Come afferma Andrea Minutolo, Coordinatore dell’Ufficio Scientifico di Legambiente: «Bisogna cambiare approccio culturalmente e tecnicamente, non basandosi esclusivamente sugli interventi di solo tipo strutturale (come argini, casse di espansione e canalizzazioni), ma ragionando in termini di rinaturalizzazione dei corsi d’acqua e dei versanti dove possibile, e sviluppando piani e strategie di adattamento ai cambiamenti climatici ed ai fenomeni di dissesto nei centri abitati (come delocalizzazioni, riqualificazione urbanistica e del patrimonio edilizio).»
Tutto questo avrebbe un costo (decine di miliardi, secondo il Governo), ma non paragonabile a quello dei danni causati da fenomeni di dissesto idrogeologico: secondo le stime della Protezione Civile, le emergenze dell’ultimo decennio ci sono costate mediamente 800mila euro al giorno (e abbiamo investito meno di un terzo di questa cifra per prevenirli). E parliamo di danni economici, perché quelli in termini di vite umane non sono calcolabili.
Foto: www.linkiesta.it
Insomma, la parola chiave è prevenire. «Negli ultimi anni si sta provando ad uscire dalla logica dell’emergenze a quella della prevenzione. Con #ItaliaSicura, direttamente collegata alla Presidenza del Consiglio e specifica sul dissesto idrogeologico, si stanno razionalizzando sia le risorse economiche disponibili che gli interventi da mettere in campo; ma questo approccio ancora non è sufficiente per mitigare gli effetti del dissesto idrogeologico. Se la manutenzione del territorio e la sua messa in sicurezza non diventano la vera grande opera pubblica italiana, staremo sempre a inseguire le emergenze invece di prevenirle.
Inoltre, la prevenzione passa anche attraverso il concetto di “convivenza con il rischio”, che dovremmo imparare a sviluppare in Italia.»

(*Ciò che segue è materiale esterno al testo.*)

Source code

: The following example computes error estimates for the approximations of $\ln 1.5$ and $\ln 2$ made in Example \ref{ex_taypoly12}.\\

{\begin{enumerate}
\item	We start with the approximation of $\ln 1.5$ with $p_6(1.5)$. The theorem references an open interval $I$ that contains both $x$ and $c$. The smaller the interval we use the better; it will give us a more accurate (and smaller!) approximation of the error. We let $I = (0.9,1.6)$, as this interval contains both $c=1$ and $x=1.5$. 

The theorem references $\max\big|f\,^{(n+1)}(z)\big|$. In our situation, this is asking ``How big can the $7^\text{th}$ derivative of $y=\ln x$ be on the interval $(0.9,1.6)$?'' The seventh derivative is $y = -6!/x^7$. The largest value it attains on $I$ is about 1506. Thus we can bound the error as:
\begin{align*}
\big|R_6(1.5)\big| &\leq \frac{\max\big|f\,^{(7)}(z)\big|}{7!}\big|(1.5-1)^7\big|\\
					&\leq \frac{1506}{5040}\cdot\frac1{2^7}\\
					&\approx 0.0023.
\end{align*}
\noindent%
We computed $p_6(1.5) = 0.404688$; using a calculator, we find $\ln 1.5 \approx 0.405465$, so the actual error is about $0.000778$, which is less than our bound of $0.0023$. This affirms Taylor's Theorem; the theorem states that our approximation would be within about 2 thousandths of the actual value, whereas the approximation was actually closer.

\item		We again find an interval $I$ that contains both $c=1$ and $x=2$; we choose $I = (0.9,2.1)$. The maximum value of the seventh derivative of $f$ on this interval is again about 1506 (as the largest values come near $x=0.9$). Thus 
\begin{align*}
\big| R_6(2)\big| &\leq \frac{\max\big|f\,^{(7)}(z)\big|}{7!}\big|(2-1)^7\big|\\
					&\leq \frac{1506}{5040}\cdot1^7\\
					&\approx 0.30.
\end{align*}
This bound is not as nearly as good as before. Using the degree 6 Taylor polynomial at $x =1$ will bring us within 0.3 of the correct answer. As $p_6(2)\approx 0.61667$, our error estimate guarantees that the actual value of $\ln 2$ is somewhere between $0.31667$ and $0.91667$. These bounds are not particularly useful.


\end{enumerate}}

Continuando a sfogliare il dossier Ecosistema Rischio, scopriamo che non siamo neanche preparati ad affrontare le emergenze: solo il 46% dei Comuni sottoposti all’indagine ha aggiornato il proprio piano d’emergenza negli ultimi due anni, nonostante una legge del 2012 avesse stabilito l’obbligo di farlo entro 90 giorni dalla sua entrata in vigore; soltanto il 31% ha organizzato iniziative dedicate all’informazione dei cittadini e solo il 30% ha realizzato esercitazioni per testare l’efficienza del sistema locale di protezione civile.
Capire che siamo un Paese ad alto rischio, più consapevolezza da parte di istituzioni e cittadini, fermare il consumo di suolo, limitare le emissioni di gas serra che influenzano i cambiamenti climatici, sono tutte cose da fare al più presto.

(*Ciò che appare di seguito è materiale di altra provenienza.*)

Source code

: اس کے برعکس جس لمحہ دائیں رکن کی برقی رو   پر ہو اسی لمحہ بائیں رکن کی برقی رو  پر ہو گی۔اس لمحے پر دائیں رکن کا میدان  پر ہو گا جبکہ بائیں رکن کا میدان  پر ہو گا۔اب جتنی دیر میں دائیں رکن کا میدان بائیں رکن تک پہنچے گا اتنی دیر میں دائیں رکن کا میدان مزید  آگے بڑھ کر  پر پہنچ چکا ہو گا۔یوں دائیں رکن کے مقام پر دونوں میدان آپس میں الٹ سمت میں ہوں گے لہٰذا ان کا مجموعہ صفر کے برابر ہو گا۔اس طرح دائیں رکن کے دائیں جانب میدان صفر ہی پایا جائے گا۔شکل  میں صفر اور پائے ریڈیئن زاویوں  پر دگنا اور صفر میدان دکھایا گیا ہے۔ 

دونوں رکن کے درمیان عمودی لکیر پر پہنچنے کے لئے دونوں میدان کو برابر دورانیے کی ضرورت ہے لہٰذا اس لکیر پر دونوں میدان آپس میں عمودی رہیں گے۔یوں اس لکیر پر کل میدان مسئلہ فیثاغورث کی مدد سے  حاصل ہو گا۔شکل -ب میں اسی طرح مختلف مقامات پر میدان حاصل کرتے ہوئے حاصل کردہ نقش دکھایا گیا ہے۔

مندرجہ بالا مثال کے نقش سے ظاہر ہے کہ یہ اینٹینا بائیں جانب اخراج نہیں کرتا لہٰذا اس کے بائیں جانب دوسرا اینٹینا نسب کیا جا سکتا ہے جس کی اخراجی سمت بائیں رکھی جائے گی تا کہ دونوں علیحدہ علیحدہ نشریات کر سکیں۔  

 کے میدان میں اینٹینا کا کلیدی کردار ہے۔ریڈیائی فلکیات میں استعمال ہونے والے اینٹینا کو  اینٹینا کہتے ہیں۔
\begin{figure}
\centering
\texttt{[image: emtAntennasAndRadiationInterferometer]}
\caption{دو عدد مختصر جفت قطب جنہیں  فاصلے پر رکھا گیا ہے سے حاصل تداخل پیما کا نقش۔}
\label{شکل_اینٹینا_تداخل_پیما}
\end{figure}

Ogni volta, dopo una catastrofe naturale, si parla di “tragedia annunciata”, si contano i danni e si piangono le vittime, si dice che avremmo potuto evitarlo eppure si continua a non fare nulla, in pochi giorni tutto torna alla normalità. Fino alla tragedia successiva.
Non sarebbe ora di spezzare questa catena?